Chief Justice Roberts and the 6-3 conservative majority overruled Chevron without relying on stare decisis, holding that: “The reviewing court — not the agency whose action it reviews–is to decide all relevant questions of law and interpret … statutory provisions.”

The danger of this decision to our right to be protected by our government was stated by Justice Kagan in her dissent: “Agencies have expertise; courts do not … . Some regulations demand a detailed understanding of complex and interdependent regulatory programs.” As she put it: “How many judges would feel confident defining what is an alpha amino acid polymer but the Food and Drug Administration has scores of scientists on staff who can think intelligently about it … and arrive at a sensible answer.”

And, on July 1st the High Court, by waiting until the end of its term to rule on Trump’s immunity claims, ensured his J6 trial could not take place before November; and then threw gasoline on an already raging fire by granting Trump and future presidents unprecedented immunities from criminal acts.

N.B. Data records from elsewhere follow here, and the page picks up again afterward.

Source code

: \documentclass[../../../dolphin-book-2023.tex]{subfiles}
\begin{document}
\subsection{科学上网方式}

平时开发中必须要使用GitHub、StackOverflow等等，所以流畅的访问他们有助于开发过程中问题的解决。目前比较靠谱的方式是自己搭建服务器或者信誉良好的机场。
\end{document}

In Trump v. United States, the same 6-3 conservative majority held that Trump is presumptively immune from criminal liability for his official acts and absolutely immune from “core” official acts (actions within the president’s “use of official power”). This includes Trump’s attempt to use the Justice Department to obstruct the results of the 2020 election.

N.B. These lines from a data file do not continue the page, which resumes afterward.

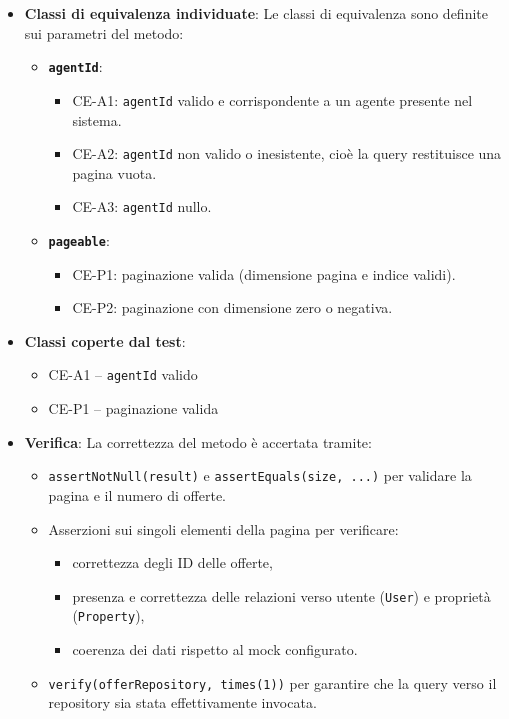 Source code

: \documentclass{book}
\begin{document}
\begin{itemize}

\item \textbf{Classi di equivalenza individuate}:  
Le classi di equivalenza sono definite sui parametri del metodo:

\begin{itemize}
    \item \textbf{\texttt{agentId}}:
    \begin{itemize}
        \item CE-A1: \texttt{agentId} valido e corrispondente a un agente presente nel sistema.
        \item CE-A2: \texttt{agentId} non valido o inesistente, cioè la query restituisce una pagina vuota.
        \item CE-A3: \texttt{agentId} nullo.
    \end{itemize}
    \item \textbf{\texttt{pageable}}:
    \begin{itemize}
        \item CE-P1: paginazione valida (dimensione pagina e indice validi).
        \item CE-P2: paginazione con dimensione zero o negativa.
    \end{itemize}
\end{itemize}

\item \textbf{Classi coperte dal test}:
\begin{itemize}
    \item CE-A1 – \texttt{agentId} valido
    \item CE-P1 – paginazione valida
\end{itemize}

\item \textbf{Verifica}:  
La correttezza del metodo è accertata tramite:
\begin{itemize}
    \item \texttt{assertNotNull(result)} e \texttt{assertEquals(size, ...)} per validare la pagina e il numero di offerte.
    \item Asserzioni sui singoli elementi della pagina per verificare:
    \begin{itemize}
        \item correttezza degli ID delle offerte,
        \item presenza e correttezza delle relazioni verso utente (\texttt{User}) e proprietà (\texttt{Property}),
        \item coerenza dei dati rispetto al mock configurato.
    \end{itemize}
    \item \texttt{verify(offerRepository, times(1))} per garantire che la query verso il repository sia stata effettivamente invocata.
\end{itemize}


\end{itemize}
\clearpage
\end{document}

The ruling placed Trump, and future presidents, above the law for “core” official acts, while requiring trial courts to factually distinguish between official and un-official acts before criminal indictments of ex-presidents can proceed.

Besides this standard being vague, there is no mention of presidential immunity in the Constitution. Indeed, as every school child knows, the American Revolution was fought to ensure we would not be governed by monarchs, above the law.  

To say that SCOTUS has not subjected the country to a four alarm fire is naïve. What the court has done is exactly what Steve Bannon, ironically going to jail on July 1, began arguing for in 2015: “the destruction of the administrative state,” or colloquially the “deep state” as Trump likes to refer to it.

Our Supreme Court, by abandoning the legal process of relying on past precedents, has transformed itself into a political body furthering a right-wing agenda by reversing its precedents to do so. This aberrant behavior is untouchable by law or process, but not by the voters. We are the firefighters!

Predictably there will be at least two Supreme Court appointments made during the next presidency. This Fourth of July will be the most contentious in modern history. It’s critical for those of us who understand that Democracy is on fire and that the only way to put out this blaze is through our votes on Tuesday, November 5, 2024.